In tuindorp Meerdervoort ligt een omgracht terrein met een stenen brug. Een imposante poort markeert de oorspronkelijke toegang tot de in 1848 afgebroken ridderhofstede Meerdervoort. Al vrij snel na de bedijking in 1332 moet de bouw van deze hofstede door de eerste ambachtsheer, Claes van Meerdervoort, als verdedigingsburcht zijn aangevangen. Diens nakomelingen zouden Meerdervoort tot 1608 in bezit houden.
Pompe van Meerdervoort
In 1608 wordt Meerdervoort gekocht door Michiel Pompe, koopman te Dordrecht en tevens thesaurier (schatkistbewaarder) van die stad en bewindhebber van de West-Indische Compagnie. Hij zou Meerdervoort verfraaien en nieuw leven inblazen.
Michiel en zijn vrouw hadden prima contact met de bewoners van het nabijgelegen kasteel Develstein, Cornelis van Beveren en zijn vrouw Christina Pijll. Het is dan ook niet verwonderlijk dat een dochter van dit echtpaar in 1637 trouwt met Michiel Pompe junior. Het bruidspaar gaat op Meerdervoort wonen en start met de aanleg van prachtige tuinen.
Michiel heeft daar niet lang plezier van gehad, want hij overlijdt twee jaar na het huwelijk, waardoor hij zijn twee uit het korte huwelijk geboren zoontjes niet ziet opgroeien. Hun moeder blijft als jonge weduwe op Meerdervoort achter, maar bezorgt haar zoontjes daar een fijne jeugd. Dat is prachtig in beeld gebracht door de befaamde kunstschilder Aelbert Cuyp, die de jongens op het doek heeft vereeuwigd.
Een nieuw huis Meerdervoort
In 1723 laat Johan Diederik Pompe van Meerdervoort het oude kasteel afbreken en vervangen door een nieuw, modern landhuis. De tuinen worden opnieuw aangelegd in de Franse hofstijl. De woonvertrekken komen hoger te liggen, zodat deze een fraai uitzicht bieden op de prachtig aangelegde tuinen.

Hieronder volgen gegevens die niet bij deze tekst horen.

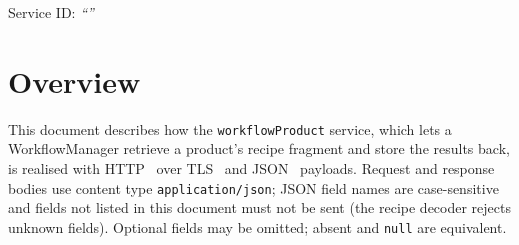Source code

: \documentclass[a4paper]{arrowhead}
\begin{document}
\ArrowheadSetup

\begin{center}
  \vspace*{1cm}
  \huge{\arrowtitle}

  \vspace*{0.2cm}
  \LARGE{\arrowtype}
  \vspace*{1cm}

  \Large{Service ID: \textit{``\arrowid''}}
  \vspace*{\fill}

  

  \vspace*{1cm}
  \vspace*{\fill}

  \begin{abstract}
    This document describes the HTTP/TLS/JSON interface of the \texttt{workflow\allowbreak{}Product} service of the Eclipse Arrowhead workflow support systems, service version 1.0.0, documentation edition 5.4.0. It realises the abstract operations of the \texttt{workflow\allowbreak{}Product} SD.
  \end{abstract}

  \vspace*{1cm}
\end{center}

\newpage

\tableofcontents
\newpage

\section{Overview}
\label{sec:overview}
This document describes how the \texttt{workflow\allowbreak{}Product} service, which lets a WorkflowManager retrieve a product's recipe fragment and store the results back, is realised with HTTP~\cite{rfc9110}
over TLS~\cite{rfc8446} and JSON~\cite{rfc8259} payloads. Request and response bodies use content type
\texttt{application/\allowbreak{}json}; JSON field names are case-sensitive and fields not listed in this document must not be sent
(the recipe decoder rejects unknown fields). Optional fields may be omitted; absent and \texttt{null} are equivalent.
\end{document}
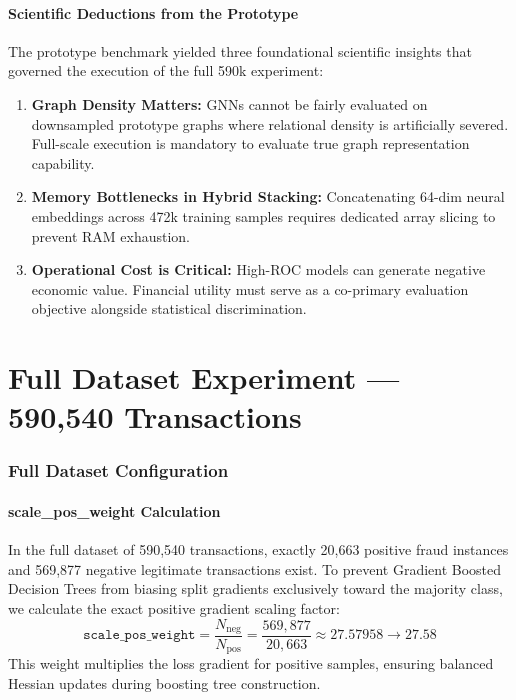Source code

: \documentclass[11pt,a4paper]{report}
\begin{document}
\subsection{Scientific Deductions from the Prototype}
The prototype benchmark yielded three foundational scientific insights that governed the execution of the full 590k experiment:
\begin{enumerate}
    \item \textbf{Graph Density Matters:} GNNs cannot be fairly evaluated on downsampled prototype graphs where relational density is artificially severed. Full-scale execution is mandatory to evaluate true graph representation capability.
    \item \textbf{Memory Bottlenecks in Hybrid Stacking:} Concatenating 64-dim neural embeddings across 472k training samples requires dedicated array slicing to prevent RAM exhaustion.
    \item \textbf{Operational Cost is Critical:} High-ROC models can generate negative economic value. Financial utility must serve as a co-primary evaluation objective alongside statistical discrimination.
\end{enumerate}

\part{Full Dataset Experiment --- 590,540 Transactions}

\section{Full Dataset Configuration}

\subsection{scale\_pos\_weight Calculation}
In the full dataset of 590,540 transactions, exactly 20,663 positive fraud instances and 569,877 negative legitimate transactions exist. To prevent Gradient Boosted Decision Trees from biasing split gradients exclusively toward the majority class, we calculate the exact positive gradient scaling factor:
\begin{equation}
\texttt{scale\_pos\_weight} = \frac{N_{\text{neg}}}{N_{\text{pos}}} = \frac{569{,}877}{20{,}663} \approx 27.57958 \rightarrow 27.58
\end{equation}
This weight multiplies the loss gradient for positive samples, ensuring balanced Hessian updates during boosting tree construction.
\end{document}
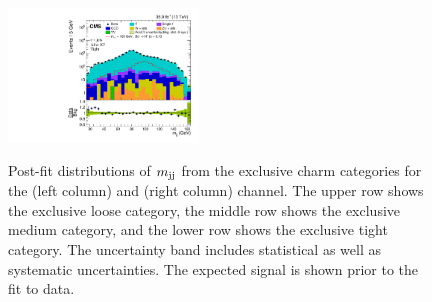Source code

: \begin{figure}
{\includegraphics[width=0.45\textwidth]{Image/PostFit/mjj_postfit_ch6.pdf}}
\caption{Post-fit distributions of $m_\text{jj}$ from the exclusive charm
    categories for the \mujets (left column) and \ejets
    (right column) channel. The upper row shows the exclusive loose category,
    the middle row shows the exclusive medium category, and the lower row
    shows the exclusive tight category. The uncertainty band includes
    statistical as well as systematic uncertainties. The expected signal is
    shown prior to the fit to data.}
\label{fig:mjjPostFit}
\end{figure}
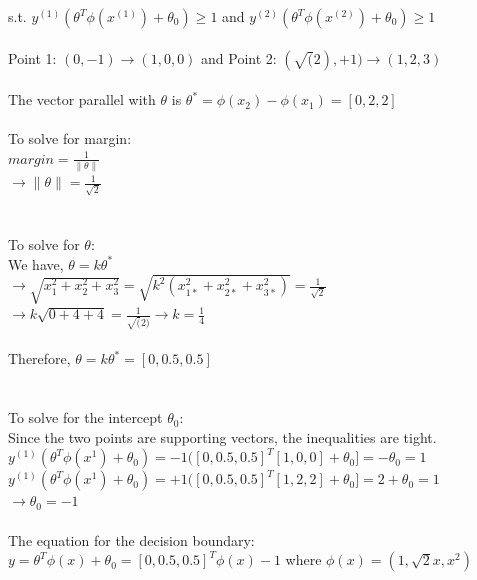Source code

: \documentclass[12pt]{article}
\begin{document}
s.t. $y^{(1)}(\theta^T\phi(x^{(1)}) + \theta_0) \geq 1$ and $y^{(2)}(\theta^T\phi(x^{(2)}) + \theta_0) \geq 1$\\
\\
Point 1: $(0,-1) \rightarrow (1,0,0)$ and Point 2: $(\sqrt(2), +1) \rightarrow (1,2,3)$ \\
\\
The vector parallel with $\theta$ is $\theta^* = \phi(x_2) - \phi(x_1) = [0, 2, 2]$\\
\\
To solve for margin:\\
$margin = \frac{1}{\|\theta\|} $\\
$\rightarrow \|\theta\| = \frac{1}{\sqrt {2}}$\\
\\
\\To solve for $\theta$:\\
We have, $\theta = k \theta^*$\\
$\rightarrow \sqrt{x_1^2 + x_2^2 + x_3^2} = \sqrt {k^2 (x_{1*}^2 + x_{2*}^2 +x_{3*}^2)} =  \frac{1}{\sqrt{2}}$\\
$\rightarrow k\sqrt{0 + 4 + 4} = \frac{1}{\sqrt(2)} \rightarrow k =  \frac{1}{4}$ \\
\\
Therefore, $\theta = k\theta^* = [0, 0.5, 0.5]$ \\
\\
\\ 
To solve for the intercept $\theta_0$:\\
Since the two points are supporting vectors, the inequalities are tight.\\
$y^{(1)}(\theta^T\phi(x^1) + \theta_0) = -1([0,0.5, 0.5]^T [1,0,0] + \theta_0] = -\theta_0 = 1 $ \\
$y^{(1)}(\theta^T\phi(x^1) + \theta_0) = +1([0,0.5, 0.5]^T [1,2,2] + \theta_0] = 2+ \theta_0 = 1 $ \\
$\rightarrow \theta_0 = -1 $\\
\\
The equation for the decision boundary:\\
$y = \theta^T\phi(x) + \theta_0 = [0, 0.5, 0.5]^T \phi(x) - 1$ where $\phi(x) = (1, \sqrt{2}x, x^2)$\\
\end{document}
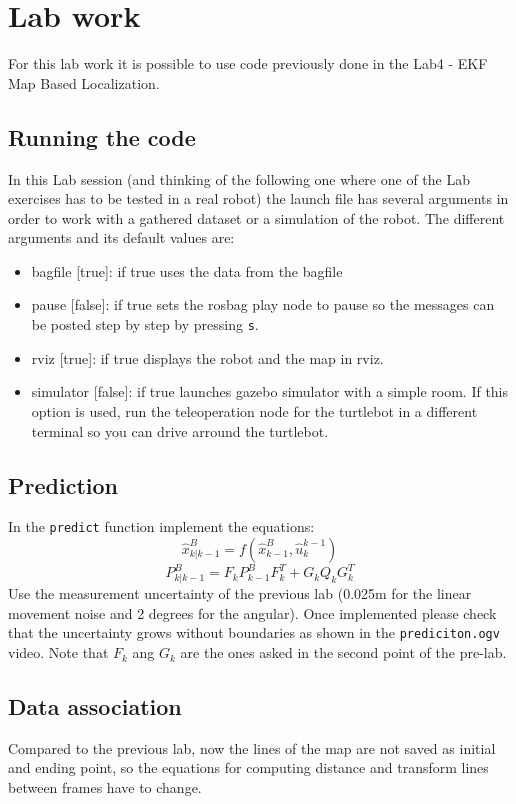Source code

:\documentclass[a4paper,10pt]{article}
\begin{document}
\section{Lab work}
For this lab work it is possible to use code previously done in the Lab4 - EKF Map Based Localization.


\subsection{Running the code}
In this Lab session (and thinking of the following one where one of the Lab exercises has to be tested in a real robot) the launch file has several arguments in order to work with a gathered dataset or a simulation of the robot. The different arguments and its default values are:
\begin{itemize}
	\item bagfile [true]: if true uses the data from the bagfile
	\item pause [false]: if true sets the rosbag play node to pause so the messages can be posted step by step by pressing \texttt{s}.
	\item rviz [true]: if true displays the robot and the map in rviz.
	\item simulator [false]: if true launches gazebo simulator with a simple room. If this option is used, run the teleoperation node for the turtlebot in a different terminal so you can drive arround the turtlebot.
\end{itemize} 

\subsection{Prediction}
In the \texttt{predict} function implement the equations:
\begin{equation}
	\widehat{x}_{k|k-1}^B = f\left(\widehat{x}_{k-1}^B,\widehat{u}_k^{k-1} \right)
\end{equation}
\begin{equation}
	P_{k|k-1}^B = F_k P_{k-1}^B F_k^T + G_k Q_k G_k^T
\end{equation}
Use the measurement uncertainty of the previous lab (0.025m for the linear movement noise and 2 degrees for the angular). Once implemented please check that the uncertainty grows without boundaries as shown in the \texttt{prediciton.ogv} video. Note that $F_k$ ang $G_k$ are the ones asked in the second point of the pre-lab.

\subsection{Data association}
Compared to the previous lab, now the lines of the map are not saved as initial and ending point, so the equations for computing distance and transform lines between frames have to change.
\end{document}

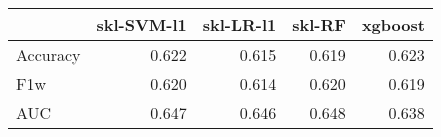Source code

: \begin{tabular}{lrrrr}
\toprule
{} &  skl-SVM-l1 &  skl-LR-l1 &  skl-RF &  xgboost \\
\midrule
Accuracy &       0.622 &      0.615 &   0.619 &    0.623 \\
F1w      &       0.620 &      0.614 &   0.620 &    0.619 \\
AUC      &       0.647 &      0.646 &   0.648 &    0.638 \\
\bottomrule
\end{tabular}
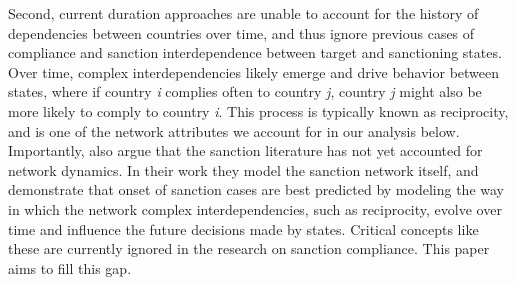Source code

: Second, current duration approaches are unable to account for the history of dependencies between countries over time, and thus ignore previous cases of compliance and sanction interdependence between target and sanctioning states.  Over time, complex interdependencies likely emerge and drive behavior between states, where if country \textit{i} complies often to country \textit{j}, country \textit{j} might also be more likely to comply to country \textit{i}. This process is typically known as reciprocity, and is one of the network attributes we account for in our analysis below. Importantly, \citet{cranmer2014reciprocity} also argue that the sanction literature has not yet accounted for network dynamics. In their work they model the sanction network itself, and demonstrate that onset of sanction cases are best predicted by modeling the way in which the network complex interdependencies, such as reciprocity, evolve over time and influence the future decisions made by states. Critical concepts like these are currently ignored in the research on sanction compliance. This paper aims to fill this gap. 



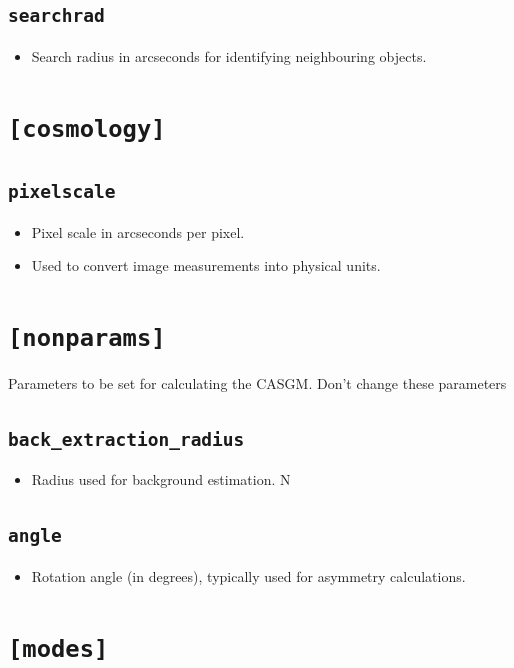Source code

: \documentclass[11pt]{article}
\begin{document}
\subsection{\texttt{searchrad}}
\begin{itemize}
\item Search radius in arcseconds for identifying neighbouring objects.
\end{itemize}


\section{\texttt{[cosmology]}}

\subsection{\texttt{pixelscale}}
\begin{itemize}
\item Pixel scale in arcseconds per pixel.
\item Used to convert image measurements into physical units.
\end{itemize}

\section{\texttt{[nonparams]}}

Parameters to be set for calculating the CASGM. Don't change these parameters

\subsection{\texttt{back\_extraction\_radius}}
\begin{itemize}
\item Radius used for background estimation. N
\end{itemize}

\subsection{\texttt{angle}}
\begin{itemize}
\item Rotation angle (in degrees), typically used for asymmetry calculations.
\end{itemize}

\section{\texttt{[modes]}}
\end{document}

De woonverdieping is toegankelijk via een royale stenen buitentrap met aan weerszijden grote vazen op sokkels. Meerdervoort krijgt de allure van een klein paleis.
Er zijn in deze periode fraaie schilderijen van het gezin op Meerdervoort gemaakt. Het echtpaar heeft drie nog minderjarige dochters, wanneer zij beiden in 1749 komen te overlijden.
Tot elkaar veroordeeld
Vader blijkt over zijn graf heen te hebben geregeerd. De drie dochters worden geconfronteerd met een testament, waarin is bepaald dat zij Meerdervoort weliswaar erven, maar dat de nalatenschap onverdeeld moet blijven. En passant raadt vader zijn dochters aan om maar niet te trouwen en bij elkaar te blijven.
De achtergebleven jongedames respecteren de wil van hun vader. Ze blijven tot hun dood ongehuwd met elkaar op Meerdervoort wonen.
In 1805 overlijdt de laatste van de drie zussen op 76-jarige leeftijd. Kort voor haar dood laat ze een knap ingewikkeld testament opmaken, waaruit blijkt dat ze het nodige van haar vader heeft geleerd. Meerdervoort moet per se in de familie blijven en ze wijst neven aan, die het in een bepaalde volgorde mogen ‘kopen’. Als de één het niet wil, dan komt de eerstvolgende aan de beurt.
Ze slaagt in haar opzet, want neef Abraham Pompe van Meerdervoort wordt tot 1827 bewoner van de hofstede. In dat jaar komt er een eind aan bijna 220 jaar familiebezit. Meerdervoort wordt aan derden verkocht en uiteindelijk in 1848 gesloopt.